Unfortunately, the software faults that come from requirements and design
mistakes are visible only through testing months or years after the original
mistake. The effects of the mistake tend to be dispersed throughout
multiple software components; hence such faults are usually difficult to
pin down and expensive to correct. On the positive side, even if tests
cannot be executed, the very process of defining tests can identify a
significant fraction of the mistakes in requirements and design. Hence, it is
important for test planning to proceed concurrently with requirements
analysis and design and not be put off until late in a project. Fortunately,
through techniques such as use case analysis, test planning is becoming
better integrated with requirements analysis in standard software practice.
Although most of the literature emphasizes these levels in terms of
when they are applied, a more important distinction is on the types of
faults that we are looking for. The faults are based on the software artifact
that we are testing, and the software artifact that we derive the tests from.
For example, unit and module tests are derived to test units and modules,
and we usually try to find faults that can be found when executing the units
and modules individually.
One final note is that OO software changes the testing levels. OO
software blurs the distinction between units and modules, so the OO
software testing literature has developed a slight variation of these levels.
Intra-method testing evaluates individual methods. Inter-method testing
evaluates pairs of methods within the same class. Intra-class testing
evaluates a single entire class, usually as sequences of calls to methods
within the class. Finally, inter-class testing evaluates more than one class
at the same time. The first three are variations of unit and module testing,
whereas inter-class testing is a type of integration testing.
2.4 COVERAGE CRITERIA
The essential problem with testing is the numbers. Even a small program
has a huge number of possible inputs. Consider a tiny method that
computes the average of three integers. We have only three input
variables, but each can have any value between -MAXINT and
+MAXINT. On a 32-bit machine, each variable has a possibility of over 4
billion values. With three inputs, this means the method has over 80
Octillion possible inputs!
So no matter whether we are doing unit testing, integration testing, or
system testing, it is impossible to test with all inputs. The input space is, to
all practical purposes, infinite. Thus a test designer’s goal could be
summarized in a very high-level way as searching a huge input space,
hoping to find the fewest tests that will reveal the most problems. This is
the source of two key problems in testing: (1) how do we search? and (2)
when do we stop? Coverage criteria give us structured, practical ways to
search the input space. Satisfying a coverage criterion gives a tester some
amount of confidence in two crucial goals: (A) we have looked in many
corners of the input space, and (B) our tests have a fairly low amount of
overlap.
Coverage criteria have many advantages for improving the quality and
reducing the cost of test data generation. Coverage criteria can maximize
the “bang for the buck,” with fewer tests that are effective at finding more
faults. Well-designed criteria-based tests will be comprehensive, yet factor
out unwanted redundancy. Coverage criteria also provide traceability from
software artifacts such as source, design models, requirements, and input
space descriptions. This supports regression testing by making it easier to
decide which tests need to be reused, modified, or deleted. From an
engineering perspective, one of the strongest benefits of coverage criteria
is they provide a “stopping rule” for testing; that is, we know in advance
approximately how many tests are needed and we know when we have
“enough” tests. This is a powerful tool for engineers and managers.

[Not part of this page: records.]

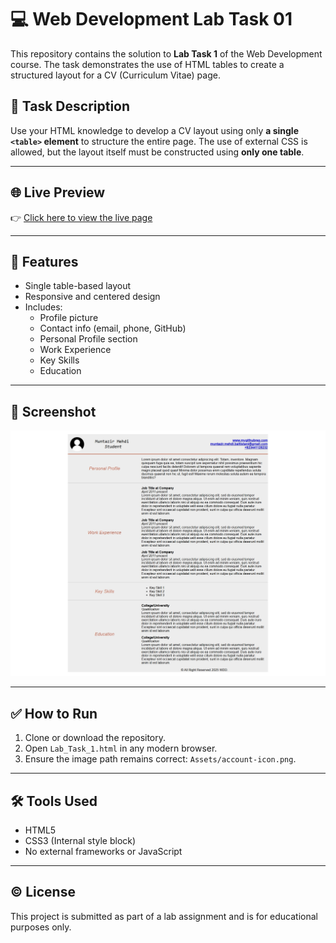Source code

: # 💻 Web Development Lab Task 01

This repository contains the solution to **Lab Task 1** of the Web Development course. The task demonstrates the use of HTML tables to create a structured layout for a CV (Curriculum Vitae) page.

## 📌 Task Description

Use your HTML knowledge to develop a CV layout using only **a single `<table>` element** to structure the entire page. The use of external CSS is allowed, but the layout itself must be constructed using **only one table**.

---

## 🌐 Live Preview

👉 [Click here to view the live page](https://muntazir-43.github.io/Web-Development-Lab-Tasks/Lab%20Task%2001/Lab_Task_1.html)

---

## 🧠 Features

- Single table-based layout
- Responsive and centered design
- Includes:
  - Profile picture
  - Contact info (email, phone, GitHub)
  - Personal Profile section
  - Work Experience
  - Key Skills
  - Education

---

## 📸 Screenshot

![CV Preview](Assets/Preview.jpeg)

---

## ✅ How to Run

1. Clone or download the repository.
2. Open `Lab_Task_1.html` in any modern browser.
3. Ensure the image path remains correct: `Assets/account-icon.png`.

---

## 🛠️ Tools Used

- HTML5
- CSS3 (Internal style block)
- No external frameworks or JavaScript

---

## ©️ License

This project is submitted as part of a lab assignment and is for educational purposes only.
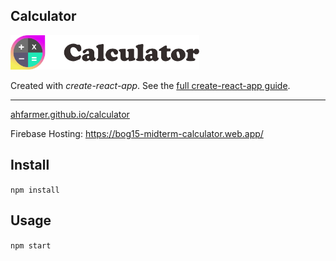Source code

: Calculator
---
<img src="Logotype primary.png" width="60%" height="60%" />

Created with *create-react-app*. See the [full create-react-app guide](https://github.com/facebookincubator/create-react-app/blob/master/packages/react-scripts/template/README.md).

---

[ahfarmer.github.io/calculator](https://ahfarmer.github.io/calculator/)

Firebase Hosting: https://bog15-midterm-calculator.web.app/



Install
---

`npm install`



Usage
---

`npm start`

Coverage criteria also lend themselves well to automation. As we will
formalize in Chapter 5, a test requirement is a specific element of a
software artifact that a test case must satisfy or cover, and a coverage
criterion is a rule or collection of rules that yield test requirements. For
example, the coverage criterion “cover every statement” yields one test
requirement for each statement. The coverage criterion “cover every
functional requirement” yields one test requirement for each functional
requirement. Test requirements can be stated in semi-formal, mathematical
terms, and then manipulated algorithmically. This allows much of the test
data design and generation process to be automated.
The research literature presents a lot of overlapping and identical
coverage criteria. Researchers have invented hundreds of criteria on
dozens of software artifacts. However, if we abstract these artifacts into
mathematical models, many criteria turn out to be exactly the same. For
example, the idea of covering pairs of edges in finite state machines was
first published in 1976, using the term switch cover. Later, the same idea
was applied to control flow graphs and called two-trip, still again, the same
idea was “invented” for state transition diagrams and called transition-pair
(we define this formally using the generic term edge-pair in Chapter 7).
Although they looked very different in the research literature, if we
generalize these structures to graphs, all three ideas are the same.
Similarly, node coverage and edge coverage have each been defined
dozens of times.
Sidebar
Black-Box and White-Box Testing
Black-box testing and the complementary white-box testing are old and
widely used terms in software testing. In black-box testing, we derive
tests from external descriptions of the software, including
specifications, requirements, and design. In white-box testing, on the
other hand, we derive tests from the source code internals of the
software, specifically including branches, individual conditions, and
statements. This somewhat arbitrary distinction started to lose
coherence when the term gray-box testing was applied to developing
tests from design elements, and the approach taken in this book
eliminates the need for the distinction altogether.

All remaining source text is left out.